[Exercise objective]: Copy the lines below exactly. No picture goes into the copy.

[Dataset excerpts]
########################################
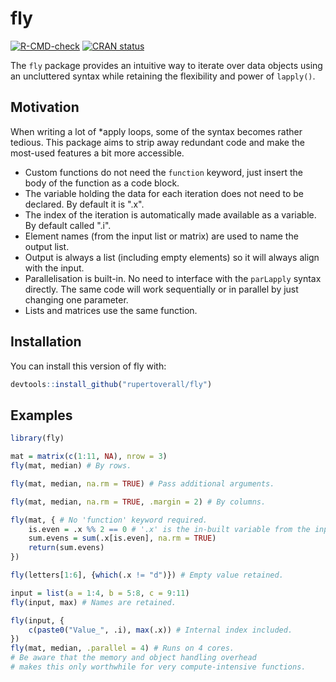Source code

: # fly

<!-- badges: start -->
[![R-CMD-check](https://github.com/rupertoverall/fly/actions/workflows/R-CMD-check.yaml/badge.svg)](https://github.com/rupertoverall/fly/actions/workflows/R-CMD-check.yaml)
[![CRAN status](https://www.r-pkg.org/badges/version/fly)](https://CRAN.R-project.org/package=fly)
<!-- badges: end -->

The `fly` package provides an intuitive way to iterate over data objects using an uncluttered syntax while retaining the flexibility and power of `lapply()`. 

## Motivation

When writing a lot of *apply loops, some of the syntax becomes rather tedious. This package aims to strip away redundant code and make the most-used features a bit more accessible.
 -  Custom functions do not need the `function` keyword, just insert the body of the function as a code block.
 -  The variable holding the data for each iteration does not need to be declared. By default it is ".x".
 -  The index of the iteration is automatically made available as a variable. By default called ".i".
 -  Element names (from the input list or matrix) are used to name the output list.
 -  Output is always a list (including empty elements) so it will always align with the input.
 -  Parallelisation is built-in. No need to interface with the `parLapply` syntax directly. The same code will work sequentially or in parallel by just changing one parameter.
 - Lists and matrices use the same function.

## Installation

You can install this version of fly with:

```r
devtools::install_github("rupertoverall/fly")
```

## Examples

```r
library(fly)

mat = matrix(c(1:11, NA), nrow = 3)
fly(mat, median) # By rows.

fly(mat, median, na.rm = TRUE) # Pass additional arguments.

fly(mat, median, na.rm = TRUE, .margin = 2) # By columns.

fly(mat, { # No 'function' keyword required.
	is.even = .x %% 2 == 0 # '.x' is the in-built variable from the input (in this example, a row of the matrix)
	sum.evens = sum(.x[is.even], na.rm = TRUE)
	return(sum.evens)
})

fly(letters[1:6], {which(.x != "d")}) # Empty value retained.

input = list(a = 1:4, b = 5:8, c = 9:11)
fly(input, max) # Names are retained.

fly(input, {
	c(paste0("Value_", .i), max(.x)) # Internal index included.
})
fly(mat, median, .parallel = 4) # Runs on 4 cores. 
# Be aware that the memory and object handling overhead 
# makes this only worthwhile for very compute-intensive functions.

```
########################################
[Solution for this exercise]:
Source code

: # fly

<!-- badges: start -->
[![R-CMD-check](https://github.com/rupertoverall/fly/actions/workflows/R-CMD-check.yaml/badge.svg)](https://github.com/rupertoverall/fly/actions/workflows/R-CMD-check.yaml)
[![CRAN status](https://www.r-pkg.org/badges/version/fly)](https://CRAN.R-project.org/package=fly)
<!-- badges: end -->

The `fly` package provides an intuitive way to iterate over data objects using an uncluttered syntax while retaining the flexibility and power of `lapply()`. 

## Motivation

When writing a lot of *apply loops, some of the syntax becomes rather tedious. This package aims to strip away redundant code and make the most-used features a bit more accessible.
 -  Custom functions do not need the `function` keyword, just insert the body of the function as a code block.
 -  The variable holding the data for each iteration does not need to be declared. By default it is ".x".
 -  The index of the iteration is automatically made available as a variable. By default called ".i".
 -  Element names (from the input list or matrix) are used to name the output list.
 -  Output is always a list (including empty elements) so it will always align with the input.
 -  Parallelisation is built-in. No need to interface with the `parLapply` syntax directly. The same code will work sequentially or in parallel by just changing one parameter.
 - Lists and matrices use the same function.

## Installation

You can install this version of fly with:

```r
devtools::install_github("rupertoverall/fly")
```

## Examples

```r
library(fly)

mat = matrix(c(1:11, NA), nrow = 3)
fly(mat, median) # By rows.

fly(mat, median, na.rm = TRUE) # Pass additional arguments.

fly(mat, median, na.rm = TRUE, .margin = 2) # By columns.

fly(mat, { # No 'function' keyword required.
	is.even = .x %% 2 == 0 # '.x' is the in-built variable from the input (in this example, a row of the matrix)
	sum.evens = sum(.x[is.even], na.rm = TRUE)
	return(sum.evens)
})

fly(letters[1:6], {which(.x != "d")}) # Empty value retained.

input = list(a = 1:4, b = 5:8, c = 9:11)
fly(input, max) # Names are retained.

fly(input, {
	c(paste0("Value_", .i), max(.x)) # Internal index included.
})
fly(mat, median, .parallel = 4) # Runs on 4 cores. 
# Be aware that the memory and object handling overhead 
# makes this only worthwhile for very compute-intensive functions.

```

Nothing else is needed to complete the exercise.